Forum Moderators: Robert Charlton & goodroi
Many unethical webmasters and site owners are already creating thousands of TEMPLATED (ready to go) SKYSCRAPER sites fed by affiliate companies immense databases. These companies that have your website info within their databases feed your page snippets, without your permission, to vast numbers of the skyscraper sites. A carefully adjusted variant php based redirection script that causes a 302 redirect to your site, and included in the script an affiliate click checker, goes to work. What is very sneaky is the randomly generated meta refresh page that can only be detected via the use of a good header interrogation tool.
Googlebot and MSMBOT follow these php scripts to either an internal sub-domain containing the 302 redirect or serverside and “BANG” down goes your site if it has a pagerank below the offending site. Your index page is crippled because googlebot and msnbot now consider your home page at best a supplemental page of the offending site. The offending sites URL that contains your URL is indexed as belonging to the offending site. The offending site knows that google does not reveal all links pointing to your site, takes a couple of months to update, and thus an INURL:YOURSITE.COM will not be of much help to trace for a long time. Note that these scripts apply your URL mostly stripped or without the WWW. Making detection harder. This also causes googlebot to generate another URL listing for your site that can be seen as duplicate content. A 301 redirect resolves at least the short URL problem so aleviating google from deciding which of the two URL's of your site to index higher, more often the higher linked pagerank.
Your only hope is that your pagerank is higher than the offending site. This alone is no guarantee because the offending site would have targeted many higher pagerank sites within its system on the off chance that it strips at least one of the targets. This is further applied by hundreds of other hidden 301 permanent redirects to pagerank 7 or above sites, again in the hope of stripping a high pagerank site. This would then empower their scripts to highjack more efficiently. Sadly supposedly ethical big name affiliates are involved in this scam, they know it is going on and google adwords is probably the main target of revenue. Though I am sure only google do not approve of their adsense program to be used in such manner.
Many such offending sites have no e-mail contact and hidden WHOIS and no telephone number. Even if you were to contact them, you will find in most cases that the owner or webmaster cannot remove your links at their site because the feeds are by affiliate databases.
There is no point in contacting GOOGLE or MSN because this problem has been around for at least 9 months, only now it is escalating at an alarming rate. All pagerank sites of 5 or below are susceptible, if your site is 3 or 4 then be very alarmed. A skyscraper site only need create child page linking to get pagerank 4 or 5 without the need to strip other sites.
Caution, trying to exclude via robots text will not help because these scripts are nearly able to convert daily.

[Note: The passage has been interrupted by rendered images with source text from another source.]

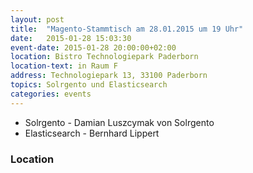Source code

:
 ```yaml
---
layout: post
title:  "Magento-Stammtisch am 28.01.2015 um 19 Uhr"
date:   2015-01-28 15:03:30
event-date: 2015-01-28 20:00:00+02:00
location: Bistro Technologiepark Paderborn
location-text: in Raum F
address: Technologiepark 13, 33100 Paderborn
topics: Solrgento und Elasticsearch
categories: events
---
```


*  Solrgento - Damian Luszcymak von Solrgento
*  Elasticsearch - Bernhard Lippert

### Location
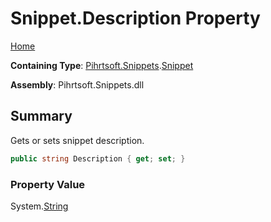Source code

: <a name="_top"></a>

# Snippet\.Description Property

[Home](../../../../README.md#_top)

**Containing Type**: [Pihrtsoft.Snippets](../../README.md#_top)\.[Snippet](../README.md#_top)

**Assembly**: Pihrtsoft\.Snippets\.dll

## Summary

Gets or sets snippet description\.

```csharp
public string Description { get; set; }
```

### Property Value

System\.[String](https://docs.microsoft.com/en-us/dotnet/api/system.string)

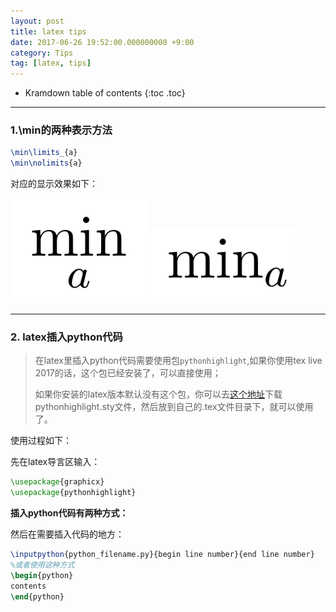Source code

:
 ```yaml
---
layout: post
title: latex tips
date: 2017-06-26 19:52:00.000000000 +9:00
category: Tips
tag: [latex, tips]
---
```


* Kramdown table of contents
{:toc .toc}
---

### **1.\min的两种表示方法**

```latex
\min\limits_{a}
\min\nolimits{a}
```
对应的显示效果如下：

![\min\limits_{a}](/assets/blog_images/latex_min_1.png)
![\min\nolimits{a}](/assets/blog_images/latex_min_2.png)

---

### **2. latex插入python代码**

> 在latex里插入python代码需要使用包`pythonhighlight`,如果你使用tex live 2017的话，这个包已经安装了，可以直接使用；
> 
> 如果你安装的latex版本默认没有这个包，你可以去[这个地址](https://github.com/olivierverdier/python-latex-highlighting)下载pythonhighlight.sty文件，然后放到自己的.tex文件目录下，就可以使用了。

使用过程如下：

先在latex导言区输入：

```latex
\usepackage{graphicx}
\usepackage{pythonhighlight}
```
**插入python代码有两种方式：**

然后在需要插入代码的地方：

```latex
\inputpython{python_filename.py}{begin line number}{end line number}
%或者使用这种方式
\begin{python}
contents
\end{python}
```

Trying to remove a link through google that looks like
new.searc**verywhere.co.uk/goto.php?path=yoursite.com%2F will result in your entire website being removed from google’s index for an indefinite period time, at least 90 days and you cannot get re-indexed within this timeline.

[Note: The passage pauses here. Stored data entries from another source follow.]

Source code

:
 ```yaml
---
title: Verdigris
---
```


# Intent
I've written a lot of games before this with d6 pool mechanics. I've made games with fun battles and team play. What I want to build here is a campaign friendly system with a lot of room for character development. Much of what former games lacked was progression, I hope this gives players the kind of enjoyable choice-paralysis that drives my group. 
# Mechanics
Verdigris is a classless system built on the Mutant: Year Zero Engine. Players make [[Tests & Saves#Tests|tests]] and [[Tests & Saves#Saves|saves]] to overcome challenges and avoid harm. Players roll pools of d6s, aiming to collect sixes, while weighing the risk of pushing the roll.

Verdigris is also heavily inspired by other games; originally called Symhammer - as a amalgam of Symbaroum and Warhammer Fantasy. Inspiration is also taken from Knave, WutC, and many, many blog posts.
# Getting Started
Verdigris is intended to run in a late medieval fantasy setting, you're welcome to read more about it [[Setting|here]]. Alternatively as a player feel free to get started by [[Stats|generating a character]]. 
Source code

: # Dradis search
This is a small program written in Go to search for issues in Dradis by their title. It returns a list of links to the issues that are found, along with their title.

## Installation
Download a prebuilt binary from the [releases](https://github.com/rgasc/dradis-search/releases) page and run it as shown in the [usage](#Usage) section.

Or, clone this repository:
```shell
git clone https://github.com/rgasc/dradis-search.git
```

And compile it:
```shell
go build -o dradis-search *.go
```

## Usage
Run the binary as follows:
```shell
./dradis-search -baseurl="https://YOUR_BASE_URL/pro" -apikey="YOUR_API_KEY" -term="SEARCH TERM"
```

I am working on an automated 302 REBOUND SCRIPT to trace and counteract an offending site. This script will spider and detect all pages including sub-domains within an offending site and blast all of its pages, including dynamic pages with a 302 or 301 redirect. Hopefully it will detect the feeding database and blast it with as many 302 redirects as it contains URLS. So in essence a programme in perpetual motion creating millions of 302 redirects so long as it stays on. As every page is a unique URL, the script will hopefully continue to create and bombard a site that generates dynamically generated pages that possesses php, asp, cigi redirecting scripts. A SKYSCRAPER site that is fed can have its server totally occupied by a single efficient spider that continually requests pages in split seconds continually throughout the day and week.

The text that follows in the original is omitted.